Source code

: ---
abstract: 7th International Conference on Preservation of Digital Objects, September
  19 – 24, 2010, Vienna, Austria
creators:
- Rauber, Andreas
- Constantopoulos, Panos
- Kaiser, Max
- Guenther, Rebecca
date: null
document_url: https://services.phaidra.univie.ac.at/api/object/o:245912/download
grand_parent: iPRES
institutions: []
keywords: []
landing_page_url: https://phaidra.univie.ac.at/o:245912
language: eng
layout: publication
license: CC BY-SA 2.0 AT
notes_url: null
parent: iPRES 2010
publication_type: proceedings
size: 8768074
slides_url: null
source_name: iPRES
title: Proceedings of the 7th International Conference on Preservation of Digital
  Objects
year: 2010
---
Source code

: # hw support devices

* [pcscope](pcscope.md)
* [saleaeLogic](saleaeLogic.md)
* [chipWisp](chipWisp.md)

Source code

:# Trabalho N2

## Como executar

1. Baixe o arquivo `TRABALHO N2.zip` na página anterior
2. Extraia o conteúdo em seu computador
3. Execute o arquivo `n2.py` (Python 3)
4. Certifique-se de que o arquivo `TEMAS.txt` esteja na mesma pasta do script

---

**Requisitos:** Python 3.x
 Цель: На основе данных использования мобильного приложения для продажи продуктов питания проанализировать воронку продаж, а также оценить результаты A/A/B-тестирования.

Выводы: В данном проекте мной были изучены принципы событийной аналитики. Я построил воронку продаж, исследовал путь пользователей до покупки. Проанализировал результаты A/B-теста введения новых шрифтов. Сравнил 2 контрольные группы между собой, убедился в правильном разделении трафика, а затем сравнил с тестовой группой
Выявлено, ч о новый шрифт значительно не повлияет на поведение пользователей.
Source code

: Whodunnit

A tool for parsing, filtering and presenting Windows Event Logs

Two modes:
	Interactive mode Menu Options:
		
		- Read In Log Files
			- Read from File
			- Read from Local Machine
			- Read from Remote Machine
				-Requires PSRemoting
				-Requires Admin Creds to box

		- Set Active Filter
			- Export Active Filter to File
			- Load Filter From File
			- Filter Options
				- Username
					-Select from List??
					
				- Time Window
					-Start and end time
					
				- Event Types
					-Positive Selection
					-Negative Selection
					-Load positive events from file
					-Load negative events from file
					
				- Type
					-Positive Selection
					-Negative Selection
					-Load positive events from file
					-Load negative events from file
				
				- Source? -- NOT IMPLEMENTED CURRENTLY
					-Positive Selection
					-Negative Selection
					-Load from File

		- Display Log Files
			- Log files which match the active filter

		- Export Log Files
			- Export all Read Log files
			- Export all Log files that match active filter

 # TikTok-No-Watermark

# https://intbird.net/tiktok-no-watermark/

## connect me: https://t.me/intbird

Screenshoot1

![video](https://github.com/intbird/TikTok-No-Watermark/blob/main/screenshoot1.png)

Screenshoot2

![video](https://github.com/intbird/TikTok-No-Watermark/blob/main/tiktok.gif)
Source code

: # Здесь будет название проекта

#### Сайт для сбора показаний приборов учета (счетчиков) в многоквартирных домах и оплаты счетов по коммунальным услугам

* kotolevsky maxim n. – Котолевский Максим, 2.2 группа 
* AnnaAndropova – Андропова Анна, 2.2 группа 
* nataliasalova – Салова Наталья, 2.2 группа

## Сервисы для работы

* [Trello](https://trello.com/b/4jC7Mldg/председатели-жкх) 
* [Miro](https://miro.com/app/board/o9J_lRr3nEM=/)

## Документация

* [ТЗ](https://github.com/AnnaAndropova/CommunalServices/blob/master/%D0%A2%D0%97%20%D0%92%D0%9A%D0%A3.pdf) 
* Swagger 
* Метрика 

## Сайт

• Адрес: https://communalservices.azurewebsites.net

- - -

→ **Exercise brief**
Copy the whole of the data above exactly.

→ **Task solution**
Source code

: ---
abstract: 7th International Conference on Preservation of Digital Objects, September
  19 – 24, 2010, Vienna, Austria
creators:
- Rauber, Andreas
- Constantopoulos, Panos
- Kaiser, Max
- Guenther, Rebecca
date: null
document_url: https://services.phaidra.univie.ac.at/api/object/o:245912/download
grand_parent: iPRES
institutions: []
keywords: []
landing_page_url: https://phaidra.univie.ac.at/o:245912
language: eng
layout: publication
license: CC BY-SA 2.0 AT
notes_url: null
parent: iPRES 2010
publication_type: proceedings
size: 8768074
slides_url: null
source_name: iPRES
title: Proceedings of the 7th International Conference on Preservation of Digital
  Objects
year: 2010
---
Source code

: # hw support devices

* [pcscope](pcscope.md)
* [saleaeLogic](saleaeLogic.md)
* [chipWisp](chipWisp.md)

Source code

:# Trabalho N2

## Como executar

1. Baixe o arquivo `TRABALHO N2.zip` na página anterior
2. Extraia o conteúdo em seu computador
3. Execute o arquivo `n2.py` (Python 3)
4. Certifique-se de que o arquivo `TEMAS.txt` esteja na mesma pasta do script

---

**Requisitos:** Python 3.x
 Цель: На основе данных использования мобильного приложения для продажи продуктов питания проанализировать воронку продаж, а также оценить результаты A/A/B-тестирования.

Выводы: В данном проекте мной были изучены принципы событийной аналитики. Я построил воронку продаж, исследовал путь пользователей до покупки. Проанализировал результаты A/B-теста введения новых шрифтов. Сравнил 2 контрольные группы между собой, убедился в правильном разделении трафика, а затем сравнил с тестовой группой
Выявлено, ч о новый шрифт значительно не повлияет на поведение пользователей.
Source code

: Whodunnit

A tool for parsing, filtering and presenting Windows Event Logs

Two modes:
	Interactive mode Menu Options:
		
		- Read In Log Files
			- Read from File
			- Read from Local Machine
			- Read from Remote Machine
				-Requires PSRemoting
				-Requires Admin Creds to box

		- Set Active Filter
			- Export Active Filter to File
			- Load Filter From File
			- Filter Options
				- Username
					-Select from List??
					
				- Time Window
					-Start and end time
					
				- Event Types
					-Positive Selection
					-Negative Selection
					-Load positive events from file
					-Load negative events from file
					
				- Type
					-Positive Selection
					-Negative Selection
					-Load positive events from file
					-Load negative events from file
				
				- Source? -- NOT IMPLEMENTED CURRENTLY
					-Positive Selection
					-Negative Selection
					-Load from File

		- Display Log Files
			- Log files which match the active filter

		- Export Log Files
			- Export all Read Log files
			- Export all Log files that match active filter

 # TikTok-No-Watermark

# https://intbird.net/tiktok-no-watermark/

## connect me: https://t.me/intbird

Screenshoot1

![video](https://github.com/intbird/TikTok-No-Watermark/blob/main/screenshoot1.png)

Screenshoot2

![video](https://github.com/intbird/TikTok-No-Watermark/blob/main/tiktok.gif)
Source code

: # Здесь будет название проекта

#### Сайт для сбора показаний приборов учета (счетчиков) в многоквартирных домах и оплаты счетов по коммунальным услугам

* kotolevsky maxim n. – Котолевский Максим, 2.2 группа 
* AnnaAndropova – Андропова Анна, 2.2 группа 
* nataliasalova – Салова Наталья, 2.2 группа

## Сервисы для работы

* [Trello](https://trello.com/b/4jC7Mldg/председатели-жкх) 
* [Miro](https://miro.com/app/board/o9J_lRr3nEM=/)

## Документация

* [ТЗ](https://github.com/AnnaAndropova/CommunalServices/blob/master/%D0%A2%D0%97%20%D0%92%D0%9A%D0%A3.pdf) 
* Swagger 
* Метрика 

## Сайт

• Адрес: https://communalservices.azurewebsites.net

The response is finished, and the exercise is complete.